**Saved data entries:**
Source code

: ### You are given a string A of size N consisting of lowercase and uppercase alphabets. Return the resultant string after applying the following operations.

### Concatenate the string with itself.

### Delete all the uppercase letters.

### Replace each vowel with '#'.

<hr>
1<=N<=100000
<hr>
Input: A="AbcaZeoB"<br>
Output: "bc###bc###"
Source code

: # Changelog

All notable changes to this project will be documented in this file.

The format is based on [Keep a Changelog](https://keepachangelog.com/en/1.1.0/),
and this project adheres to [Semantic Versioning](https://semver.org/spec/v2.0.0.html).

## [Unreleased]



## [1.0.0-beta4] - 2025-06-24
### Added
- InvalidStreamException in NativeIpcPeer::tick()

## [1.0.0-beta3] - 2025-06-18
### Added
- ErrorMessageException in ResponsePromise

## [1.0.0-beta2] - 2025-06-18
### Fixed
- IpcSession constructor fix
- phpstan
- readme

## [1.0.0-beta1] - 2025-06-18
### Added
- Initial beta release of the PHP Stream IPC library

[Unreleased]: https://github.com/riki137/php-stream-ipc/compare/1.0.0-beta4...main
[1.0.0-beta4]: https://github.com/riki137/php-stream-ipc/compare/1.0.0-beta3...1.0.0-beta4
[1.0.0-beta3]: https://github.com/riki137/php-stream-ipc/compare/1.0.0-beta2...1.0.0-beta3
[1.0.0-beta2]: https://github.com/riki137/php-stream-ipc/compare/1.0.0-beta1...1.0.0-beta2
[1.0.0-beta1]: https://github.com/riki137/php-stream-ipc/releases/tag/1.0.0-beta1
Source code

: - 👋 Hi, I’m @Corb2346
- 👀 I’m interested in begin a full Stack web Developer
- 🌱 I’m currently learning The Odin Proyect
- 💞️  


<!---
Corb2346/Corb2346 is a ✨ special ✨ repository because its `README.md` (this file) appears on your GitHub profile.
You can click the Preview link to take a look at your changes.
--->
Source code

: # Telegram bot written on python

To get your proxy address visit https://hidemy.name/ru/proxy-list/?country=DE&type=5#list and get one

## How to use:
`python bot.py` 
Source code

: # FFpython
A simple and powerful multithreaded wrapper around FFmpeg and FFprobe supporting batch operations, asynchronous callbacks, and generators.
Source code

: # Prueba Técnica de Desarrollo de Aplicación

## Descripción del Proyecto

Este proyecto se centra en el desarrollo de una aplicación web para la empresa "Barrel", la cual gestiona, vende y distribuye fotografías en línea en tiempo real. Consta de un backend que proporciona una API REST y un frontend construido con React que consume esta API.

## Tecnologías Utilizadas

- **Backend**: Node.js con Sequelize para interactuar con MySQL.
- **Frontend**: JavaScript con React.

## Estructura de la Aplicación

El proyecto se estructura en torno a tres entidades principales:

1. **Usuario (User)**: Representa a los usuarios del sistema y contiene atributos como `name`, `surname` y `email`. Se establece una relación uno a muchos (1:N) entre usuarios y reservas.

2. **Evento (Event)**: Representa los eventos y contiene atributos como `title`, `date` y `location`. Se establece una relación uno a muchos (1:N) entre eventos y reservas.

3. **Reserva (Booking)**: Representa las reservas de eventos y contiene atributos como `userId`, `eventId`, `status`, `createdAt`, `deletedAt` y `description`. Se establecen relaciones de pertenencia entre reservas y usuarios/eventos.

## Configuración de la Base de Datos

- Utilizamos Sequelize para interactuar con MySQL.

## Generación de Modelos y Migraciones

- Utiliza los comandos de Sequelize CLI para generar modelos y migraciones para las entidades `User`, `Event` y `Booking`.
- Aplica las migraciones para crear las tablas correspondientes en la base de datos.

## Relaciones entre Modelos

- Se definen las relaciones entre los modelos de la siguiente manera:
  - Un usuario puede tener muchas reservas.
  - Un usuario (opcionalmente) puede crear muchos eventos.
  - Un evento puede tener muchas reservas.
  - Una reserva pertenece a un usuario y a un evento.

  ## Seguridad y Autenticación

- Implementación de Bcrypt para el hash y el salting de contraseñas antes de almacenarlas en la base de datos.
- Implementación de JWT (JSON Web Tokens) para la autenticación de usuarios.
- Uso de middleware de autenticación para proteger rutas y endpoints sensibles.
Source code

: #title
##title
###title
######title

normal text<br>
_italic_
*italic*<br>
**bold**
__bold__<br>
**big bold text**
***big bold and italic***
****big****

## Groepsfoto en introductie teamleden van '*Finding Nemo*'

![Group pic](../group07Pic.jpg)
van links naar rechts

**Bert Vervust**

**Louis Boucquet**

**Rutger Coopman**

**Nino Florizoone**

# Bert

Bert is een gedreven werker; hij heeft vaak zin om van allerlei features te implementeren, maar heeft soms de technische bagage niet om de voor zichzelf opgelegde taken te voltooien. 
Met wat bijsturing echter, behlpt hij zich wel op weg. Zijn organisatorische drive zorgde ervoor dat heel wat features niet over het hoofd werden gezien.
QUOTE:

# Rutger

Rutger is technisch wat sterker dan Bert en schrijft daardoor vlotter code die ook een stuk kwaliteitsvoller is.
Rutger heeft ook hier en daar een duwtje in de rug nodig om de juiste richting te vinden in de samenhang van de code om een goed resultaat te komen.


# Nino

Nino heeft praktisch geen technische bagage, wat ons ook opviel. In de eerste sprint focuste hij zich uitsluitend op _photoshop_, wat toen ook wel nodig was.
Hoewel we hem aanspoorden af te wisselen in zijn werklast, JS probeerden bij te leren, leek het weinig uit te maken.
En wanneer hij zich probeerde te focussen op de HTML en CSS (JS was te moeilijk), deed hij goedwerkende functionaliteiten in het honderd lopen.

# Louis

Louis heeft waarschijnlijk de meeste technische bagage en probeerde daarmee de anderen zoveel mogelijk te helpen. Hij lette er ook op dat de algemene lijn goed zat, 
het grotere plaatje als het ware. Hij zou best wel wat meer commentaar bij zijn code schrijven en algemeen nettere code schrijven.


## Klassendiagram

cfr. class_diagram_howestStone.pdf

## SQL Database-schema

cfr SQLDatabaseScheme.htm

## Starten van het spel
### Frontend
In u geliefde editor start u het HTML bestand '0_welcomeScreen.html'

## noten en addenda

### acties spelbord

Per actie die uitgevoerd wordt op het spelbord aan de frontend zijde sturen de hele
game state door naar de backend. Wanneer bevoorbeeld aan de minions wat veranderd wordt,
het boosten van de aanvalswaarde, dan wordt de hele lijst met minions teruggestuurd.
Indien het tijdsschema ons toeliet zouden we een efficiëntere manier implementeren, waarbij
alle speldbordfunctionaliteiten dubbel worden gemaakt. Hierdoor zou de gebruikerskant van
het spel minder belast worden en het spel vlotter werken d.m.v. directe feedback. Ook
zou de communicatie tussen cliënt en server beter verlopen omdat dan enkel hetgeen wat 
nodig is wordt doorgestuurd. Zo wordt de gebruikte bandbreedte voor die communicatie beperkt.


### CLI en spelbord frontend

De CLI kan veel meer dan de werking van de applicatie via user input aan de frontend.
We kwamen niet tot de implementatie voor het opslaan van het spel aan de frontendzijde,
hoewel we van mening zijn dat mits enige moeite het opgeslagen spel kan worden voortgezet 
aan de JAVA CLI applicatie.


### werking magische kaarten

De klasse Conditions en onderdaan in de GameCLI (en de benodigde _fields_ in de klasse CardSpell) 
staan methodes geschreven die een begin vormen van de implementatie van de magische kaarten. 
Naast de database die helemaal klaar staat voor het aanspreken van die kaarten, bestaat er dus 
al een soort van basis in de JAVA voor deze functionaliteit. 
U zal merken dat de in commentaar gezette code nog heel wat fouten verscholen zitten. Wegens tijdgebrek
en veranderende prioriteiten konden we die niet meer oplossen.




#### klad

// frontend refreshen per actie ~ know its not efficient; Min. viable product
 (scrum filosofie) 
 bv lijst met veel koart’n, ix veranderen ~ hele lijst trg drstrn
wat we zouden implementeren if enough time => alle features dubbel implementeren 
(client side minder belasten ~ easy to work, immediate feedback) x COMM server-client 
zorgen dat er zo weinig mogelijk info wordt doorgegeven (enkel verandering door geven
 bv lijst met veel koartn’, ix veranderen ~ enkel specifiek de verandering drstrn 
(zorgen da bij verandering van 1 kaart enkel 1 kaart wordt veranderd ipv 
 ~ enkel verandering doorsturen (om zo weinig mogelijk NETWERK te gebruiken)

**What you will do:** Using the data above, print exactly the lines from the line that contains "- Implementación de Bcrypt" through the line that contains "Hoewel we hem", with both included.

**Response:**
- Implementación de Bcrypt para el hash y el salting de contraseñas antes de almacenarlas en la base de datos.
- Implementación de JWT (JSON Web Tokens) para la autenticación de usuarios.
- Uso de middleware de autenticación para proteger rutas y endpoints sensibles.
Source code

: #title
##title
###title
######title

normal text<br>
_italic_
*italic*<br>
**bold**
__bold__<br>
**big bold text**
***big bold and italic***
****big****

## Groepsfoto en introductie teamleden van '*Finding Nemo*'

![Group pic](../group07Pic.jpg)
van links naar rechts

**Bert Vervust**

**Louis Boucquet**

**Rutger Coopman**

**Nino Florizoone**

# Bert

Bert is een gedreven werker; hij heeft vaak zin om van allerlei features te implementeren, maar heeft soms de technische bagage niet om de voor zichzelf opgelegde taken te voltooien. 
Met wat bijsturing echter, behlpt hij zich wel op weg. Zijn organisatorische drive zorgde ervoor dat heel wat features niet over het hoofd werden gezien.
QUOTE:

# Rutger

Rutger is technisch wat sterker dan Bert en schrijft daardoor vlotter code die ook een stuk kwaliteitsvoller is.
Rutger heeft ook hier en daar een duwtje in de rug nodig om de juiste richting te vinden in de samenhang van de code om een goed resultaat te komen.


# Nino

Nino heeft praktisch geen technische bagage, wat ons ook opviel. In de eerste sprint focuste hij zich uitsluitend op _photoshop_, wat toen ook wel nodig was.
Hoewel we hem aanspoorden af te wisselen in zijn werklast, JS probeerden bij te leren, leek het weinig uit te maken.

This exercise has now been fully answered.